*** Opening Provided data ***

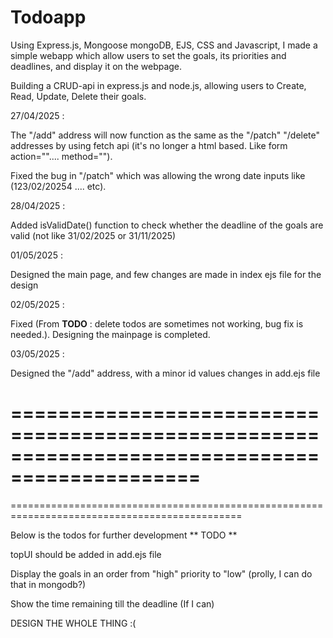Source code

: # Todoapp

Using Express.js, Mongoose mongoDB, EJS, CSS and Javascript, I made a simple webapp which allow users to set the goals, its priorities and deadlines, and display it on the webpage. 

Building a CRUD-api in express.js and node.js, allowing users to Create, Read, Update, Delete their goals.

27/04/2025 : 

The "/add" address will now function as the same as the "/patch" "/delete" addresses by using fetch api (it's no longer a html based. Like form action="".... method="").

Fixed the bug in "/patch" which was allowing the wrong date inputs like (123/02/20254 .... etc).

28/04/2025 :

Added isValidDate() function to check whether the deadline of the goals are valid (not like 31/02/2025 or 31/11/2025)

01/05/2025 : 

Designed the main page, and few changes are made in index ejs file for the design

02/05/2025 : 

Fixed (From **TODO** : delete todos are sometimes not working, bug fix is needed.). Designing the mainpage is completed. 

03/05/2025 : 

Designed the "/add" address, with a minor id values changes in add.ejs file 

==============================================================================================
==============================================================================================
==============================================================================================

Below is the todos for further development
** TODO **

topUI should be added in add.ejs file

Display the goals in an order from "high" priority to "low" (prolly, I can do that in mongodb?)

Show the time remaining till the deadline (If I can)


DESIGN THE WHOLE THING :(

*** Closing Provided data ***

▶ What needs to be done
Above are the entries. Output exactly the lines beginning with the line that has "Fixed the bug" and ending with the line that has "changes in add.ejs file".

▶ Reply
Fixed the bug in "/patch" which was allowing the wrong date inputs like (123/02/20254 .... etc).

28/04/2025 :

Added isValidDate() function to check whether the deadline of the goals are valid (not like 31/02/2025 or 31/11/2025)

01/05/2025 : 

Designed the main page, and few changes are made in index ejs file for the design

02/05/2025 : 

Fixed (From **TODO** : delete todos are sometimes not working, bug fix is needed.). Designing the mainpage is completed. 

03/05/2025 : 

Designed the "/add" address, with a minor id values changes in add.ejs file 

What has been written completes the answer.